Population receptive field models capture event-related MEG responses

Poster Presentation 36.341: Sunday, May 19, 2024, 2:45 – 6:45 pm, Banyan Breezeway
Session: Spatial Vision: Models

Kathi Eickhoff1,2,3, Arjan Hillebrand4, Maartje C. de Jong1,2,5, Serge O. Dumoulin1,2,3,6; 1Spinoza Centre for Neuroimaging, Amsterdam, the Netherlands, 2Netherlands Institute for Neuroscience, Amsterdam, the Netherlands, 3Vrije Universiteit, Amsterdam, the Netherlands, 4Department of Clinical Neurophysiology and Magnetoencephalography Centre, Amsterdam UMC location Vrije Universiteit Amsterdam, the Netherlands, 5University of Amsterdam, the Netherlands , 6Utrecht University, the Netherlands

The visual system is organized retinotopically. In humans, this organization can be studied non-invasively by estimating the receptive fields of populations of neurons (population receptive fields; pRFs) with functional magnetic resonance imaging (fMRI). However, fMRI is too slow to capture the temporal dynamics of visual processing that operate on the scale of milliseconds. Other non-invasive techniques such as magnetoencephalography (MEG) provide this temporal resolution while lacking the spatial resolution to disentangle the precise locations of pRFs in the cortex. Here, we introduce a forward modeling approach that combines fMRI’s spatial- and MEG’s temporal resolution, enabling us to estimate pRFs on the neuronal timescale. Using fMRI, we estimated the participants pRFs using conventional pRF-modeling. With MEG, we measured event-related field (ERF) responses while the participants (N=5) viewed briefly presented (100ms) contrast-defined bar and circle shapes. Next, we combined the pRF models with a forward model that maps the pRFs’ electrical brain activity to the sensor level, to predict MEG’s sensor-level responses to the stimuli.
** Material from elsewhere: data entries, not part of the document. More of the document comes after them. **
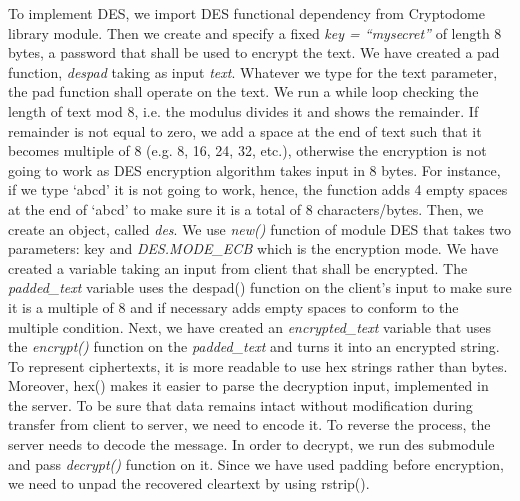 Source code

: To implement DES, we import DES functional dependency from Cryptodome library module. Then we create and specify a fixed \textit{key = “mysecret”} of length 8 bytes, a password that shall be used to encrypt the text. We have created a pad function, \textit{despad} taking as input \textit{text}. Whatever we type for the text parameter, the pad function shall operate on the text. We run a while loop checking the length of text mod 8, i.e. the modulus divides it and shows the remainder. If remainder is not equal to zero, we add a space at the end of text such that it becomes multiple of 8 (e.g. 8, 16, 24, 32, etc.), otherwise the encryption is not going to work as DES encryption algorithm takes input in 8 bytes. For instance, if we type ‘abcd’ it is not going to work, hence, the function adds 4 empty spaces at the end of ‘abcd’ to make sure it is a total of 8 characters/bytes. Then, we create an object, called \textit{des}. We use \textit{new()} function of module DES that takes two parameters: key and \textit{DES.MODE\_ECB} which is the encryption mode. We have created a variable taking an input from client that shall be encrypted. The \textit{padded\_text} variable uses the despad() function on the client's input to make sure it is a multiple of 8 and if necessary adds empty spaces to conform to the multiple condition. Next, we have created an \textit{encrypted\_text} variable that uses the \textit{encrypt()} function on the \textit{padded\_text} and turns it into an encrypted string. To represent ciphertexts, it is more readable to use hex strings rather than bytes. Moreover, hex() makes it easier to parse the decryption input, implemented in the server. To be sure that data remains intact without modification during transfer from client to server, we need to encode it. To reverse the process, the server needs to decode the message. In order to decrypt, we run des submodule and pass \textit{decrypt()} function on it. Since we have used padding before encryption, we need to unpad the recovered cleartext by using rstrip(). 

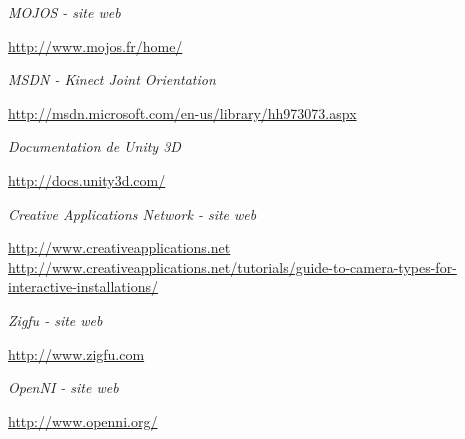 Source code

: \begin{thebibliography}{9}
  \emph{MOJOS - site web}\\
  \begin{small}
  \url{http://www.mojos.fr/home/}
  \end{small}
  
  \emph{MSDN - Kinect Joint Orientation}\\
  \begin{small}
  \url{http://msdn.microsoft.com/en-us/library/hh973073.aspx}
  \end{small}
  
  \emph{Documentation de Unity 3D}\\
  \begin{small}
  \url{http://docs.unity3d.com/}
  \end{small}

  \emph{Creative Applications Network - site web}\\
  \begin{small}
  \url{http://www.creativeapplications.net}
  \url{http://www.creativeapplications.net/tutorials/guide-to-camera-types-for-interactive-installations/}
  \end{small}
  
  \emph{Zigfu - site web}\\
  \begin{small}
  \url{http://www.zigfu.com}
  \end{small}

  \emph{OpenNI - site web}\\
  \begin{small}
  \url{http://www.openni.org/}
  \end{small}
  
\end{thebibliography} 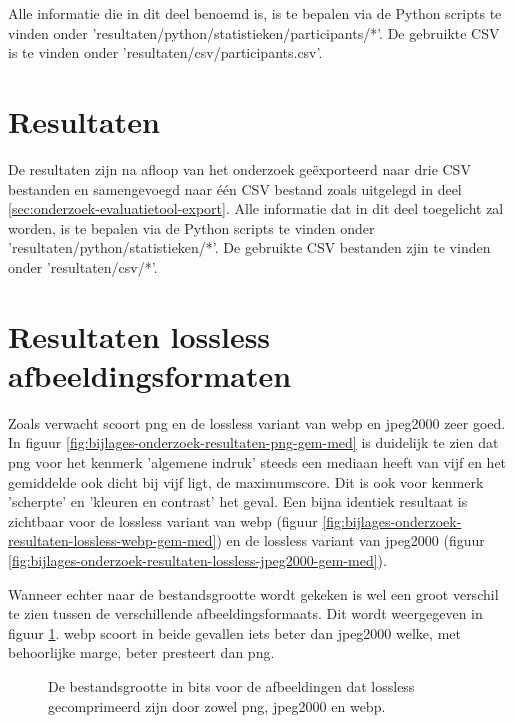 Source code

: Alle informatie die in dit deel benoemd is, is te bepalen via de Python scripts te vinden onder 'resultaten/python/statistieken/participants/*'. De gebruikte CSV is te vinden onder 'resultaten/csv/participants.csv'.

\section{Resultaten}
\label{sec:onderzoek-resultaten}

De resultaten zijn na afloop van het onderzoek geëxporteerd naar drie CSV bestanden en samengevoegd naar één CSV bestand zoals uitgelegd in deel \ref{sec:onderzoek-evaluatietool-export}. Alle informatie dat in dit deel toegelicht zal worden, is te bepalen via de Python scripts te vinden onder 'resultaten/python/statistieken/*'. De gebruikte CSV bestanden zjin te vinden onder 'resultaten/csv/*'.

\section{Resultaten lossless afbeeldingsformaten}
\label{sec:onderzoek-resultaten-lossles}

Zoals verwacht scoort \gls{png} en de \gls{lossless} variant van \gls{webp} en \gls{jpeg2000} zeer goed. In figuur \ref{fig:bijlages-onderzoek-resultaten-png-gem-med} is duidelijk te zien dat \gls{png} voor het kenmerk 'algemene indruk' steeds een mediaan heeft van vijf en het gemiddelde ook dicht bij vijf ligt, de maximumscore. Dit is ook voor kenmerk 'scherpte' en 'kleuren en contrast' het geval. Een bijna identiek resultaat is zichtbaar voor de \gls{lossless} variant van \gls{webp} (figuur \ref{fig:bijlages-onderzoek-resultaten-lossless-webp-gem-med}) en de \gls{lossless} variant van \gls{jpeg2000} (figuur \ref{fig:bijlages-onderzoek-resultaten-lossless-jpeg2000-gem-med}).

Wanneer echter naar de bestandsgrootte wordt gekeken is wel een groot verschil te zien tussen de verschillende \glspl{afbeeldingsformaat}. Dit wordt weergegeven in figuur \ref{fig:onderzoek-resultaten-lossless-sizes}. \Gls{webp} scoort in beide gevallen iets beter dan \gls{jpeg2000} welke, met behoorlijke marge, beter presteert dan \gls{png}.  

\begin{figure}[]
	\centering
	\caption{De bestandsgrootte in \glspl{bit} voor de afbeeldingen dat \gls{lossless} gecomprimeerd zijn door zowel \gls{png}, \gls{jpeg2000} en \gls{webp}.}
	\label{fig:onderzoek-resultaten-lossless-sizes}
\end{figure}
We computed the goodness of fit between the predicted and measured ERF responses at each time point using cross-validated variance explained. To evaluate whether the recorded ERFs were optimally fitted by the pRFs, we moved the pRF positions away from the fMRI-estimated positions and refitted the new predictions to the experimental ERF data. We found that the fMRI-estimated pRFs explained up to 90% of the variance in individual MEG sensor’s ERF responses. The variance explained varied over time, but the pRF model accurately captured the ERF responses between 80ms to 250ms after stimulus presentation. Perturbing the pRF positions decreased the explained variance, suggesting that the ERF responses were driven by the pRFs. In conclusion, pRF models accurately capture event-related MEG responses, enabling routine investigation of the spatiotemporal dynamics of human pRFs with millisecond resolution.